*** Given records ***

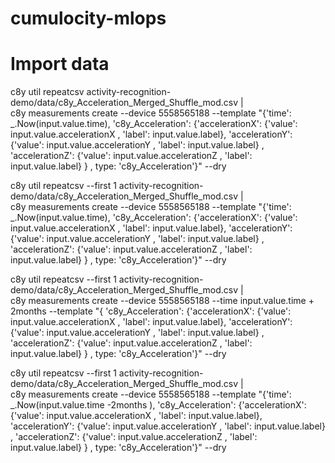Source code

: # cumulocity-mlops

# Import data
c8y util repeatcsv  activity-recognition-demo/data/c8y_Acceleration_Merged_Shuffle_mod.csv | \
    c8y measurements create --device 5558565188 --template "{'time': _.Now(input.value.time), 'c8y_Acceleration': {'accelerationX': {'value': input.value.accelerationX , 'label': input.value.label}, 'accelerationY': {'value': input.value.accelerationY , 'label': input.value.label} , 'accelerationZ': {'value': input.value.accelerationZ , 'label': input.value.label}  } , type: 'c8y_Acceleration'}" --dry


c8y util repeatcsv  --first 1 activity-recognition-demo/data/c8y_Acceleration_Merged_Shuffle_mod.csv | \
    c8y measurements create --device 5558565188 --template "{'time': _.Now(input.value.time), 'c8y_Acceleration': {'accelerationX': {'value': input.value.accelerationX , 'label': input.value.label}, 'accelerationY': {'value': input.value.accelerationY , 'label': input.value.label} , 'accelerationZ': {'value': input.value.accelerationZ , 'label': input.value.label}  } , type: 'c8y_Acceleration'}" --dry

c8y util repeatcsv  --first 1 activity-recognition-demo/data/c8y_Acceleration_Merged_Shuffle_mod.csv | \
    c8y measurements create --device 5558565188 --time input.value.time + 2months --template "{ 'c8y_Acceleration': {'accelerationX': {'value': input.value.accelerationX , 'label': input.value.label}, 'accelerationY': {'value': input.value.accelerationY , 'label': input.value.label} , 'accelerationZ': {'value': input.value.accelerationZ , 'label': input.value.label}  } , type: 'c8y_Acceleration'}" --dry

c8y util repeatcsv  --first 1 activity-recognition-demo/data/c8y_Acceleration_Merged_Shuffle_mod.csv | \
    c8y measurements create --device 5558565188 --template "{'time': _.Now(input.value.time -2months ), 'c8y_Acceleration': {'accelerationX': {'value': input.value.accelerationX , 'label': input.value.label}, 'accelerationY': {'value': input.value.accelerationY , 'label': input.value.label} , 'accelerationZ': {'value': input.value.accelerationZ , 'label': input.value.label}  } , type: 'c8y_Acceleration'}" --dry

*** End of Given records ***

= Exercise prompt =
Transcribe every entry above exactly as it stands, but skip the images.

= Solution for this exercise =
Source code

: # cumulocity-mlops

# Import data
c8y util repeatcsv  activity-recognition-demo/data/c8y_Acceleration_Merged_Shuffle_mod.csv | \
    c8y measurements create --device 5558565188 --template "{'time': _.Now(input.value.time), 'c8y_Acceleration': {'accelerationX': {'value': input.value.accelerationX , 'label': input.value.label}, 'accelerationY': {'value': input.value.accelerationY , 'label': input.value.label} , 'accelerationZ': {'value': input.value.accelerationZ , 'label': input.value.label}  } , type: 'c8y_Acceleration'}" --dry


c8y util repeatcsv  --first 1 activity-recognition-demo/data/c8y_Acceleration_Merged_Shuffle_mod.csv | \
    c8y measurements create --device 5558565188 --template "{'time': _.Now(input.value.time), 'c8y_Acceleration': {'accelerationX': {'value': input.value.accelerationX , 'label': input.value.label}, 'accelerationY': {'value': input.value.accelerationY , 'label': input.value.label} , 'accelerationZ': {'value': input.value.accelerationZ , 'label': input.value.label}  } , type: 'c8y_Acceleration'}" --dry

c8y util repeatcsv  --first 1 activity-recognition-demo/data/c8y_Acceleration_Merged_Shuffle_mod.csv | \
    c8y measurements create --device 5558565188 --time input.value.time + 2months --template "{ 'c8y_Acceleration': {'accelerationX': {'value': input.value.accelerationX , 'label': input.value.label}, 'accelerationY': {'value': input.value.accelerationY , 'label': input.value.label} , 'accelerationZ': {'value': input.value.accelerationZ , 'label': input.value.label}  } , type: 'c8y_Acceleration'}" --dry

c8y util repeatcsv  --first 1 activity-recognition-demo/data/c8y_Acceleration_Merged_Shuffle_mod.csv | \
    c8y measurements create --device 5558565188 --template "{'time': _.Now(input.value.time -2months ), 'c8y_Acceleration': {'accelerationX': {'value': input.value.accelerationX , 'label': input.value.label}, 'accelerationY': {'value': input.value.accelerationY , 'label': input.value.label} , 'accelerationZ': {'value': input.value.accelerationZ , 'label': input.value.label}  } , type: 'c8y_Acceleration'}" --dry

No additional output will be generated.